Friday Letter: Track record and its prescriptive limitations

LPs are united in their quest for top quality managers. But is there really any way to predict which GPs will rise to the top, or is it all just a guessing game?

If you ask most LPs what they look for when selecting a GP, you'll likely find that “track record” comes pretty close to the top of the list. For most it makes sense. If you've had a successful fund before then you clearly know how to pick decent investments, you clearly know how to effect operational change, and you clearly know how to create good returns on exit.
Or do you?
At PEI's Hong Kong Forum this week, Thomas Kubr, the executive chairman of Capital Dynamics, left delegates slightly taken aback when he said that track record counts for… exactly nothing. 
“The relevance of past performance is completely not there. It doesn't matter,” Kubr said. “The person that generated the past performance is not the person that is going to work your money in the future.”
It may be physically the same person, but that manager has been through some fundamental life and career changes, Kubr said. No longer the hungry first-time fund manager, he's now rich and has likely lost his lust for the day job.
“This makes this job of really finding good GPs incredibly difficult because the history that they've done is simply irrelevant to my question of will they be a good steward of my investment going forward.”

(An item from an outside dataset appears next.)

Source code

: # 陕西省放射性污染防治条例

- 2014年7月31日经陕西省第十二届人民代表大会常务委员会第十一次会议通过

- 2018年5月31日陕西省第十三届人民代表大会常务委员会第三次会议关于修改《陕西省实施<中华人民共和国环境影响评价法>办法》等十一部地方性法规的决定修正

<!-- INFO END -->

Jie Gong, a partner at fund of funds Pantheon Ventures, agreed that “past performance does not predict future success”. However, she posited some methods for determining the potential success of a given vintage in a particular market.
Gong's team uses three lenses to assess a particular pocket of a given market. The first is enduring trends; examples in Asia would be things like urbanisation and productivity gain, which she classifies as “multi-decade developments”. The second is business cyclicality, so things like government tightening and easing, interest rates and other factors that have an effect on the public markets, a key exit route for many private equity investments in Asia. 
The third variable Gong refers to as the “liquidity cyclicality”, which is dictated by the supply and demand of capital into a given market. This affects valuations, which is a “leading indicator to the performance of a given vintage”.
“The swathe of capital is always the enemy of performance, and no GP regardless of skill, is able to triumph over that if the overall market valuation is extremely, extremely elevated,” Gong said.
But for Kubr, this too is all academic. At the end of the day, you just can't predict the future.
Of Gong's lenses he said: “You can use them to look backwards and understand why a certain vintage worked better than the other, but trying to be prescriptive about this, when to invest where, we find extremely challenging.”
Kubr said if you were to look at any large data set of private equity fund performance over a 20-year period, categorised by geography, asset class, strategy or any other criteria and then ranked each vintage year from best to worst by numbers, you would discover that there's no pattern.
“It's completely random. And this randomness in past performance is a pretty good indicator of just how impossible it is to make this prescriptive,” he said. 
There's one thing that every LP will surely agree on: a good manager will make you money, even in sub-par conditions, and a bad manager will lose you money even in fair weather.
The million (or in some cases billion) dollar question is, therefore, how do you pick a good manager?
Kubr's answer is that you shouldn't try. Instead, LPs should focus on avoiding the bad. 
“If LPs would spend more time rooting out the screaming inefficiencies and deficiencies of GPs and just get rid of those, and then just randomly pick from what's left over, their performance would be naturally five percent over the average,” he said. “Frankly anyone that tells me that they can really pick the future top quartile or second quartile, they're dreaming.”
LPs are all on the hunt for quality managers, but that quality comes in many shapes and sizes, and will only reveal itself fully ten years down the road – by which time the deed is clearly done.   
So until LPs find the magic formula for predicting the future, they'll have to keep analysing – and guessing – their way to success.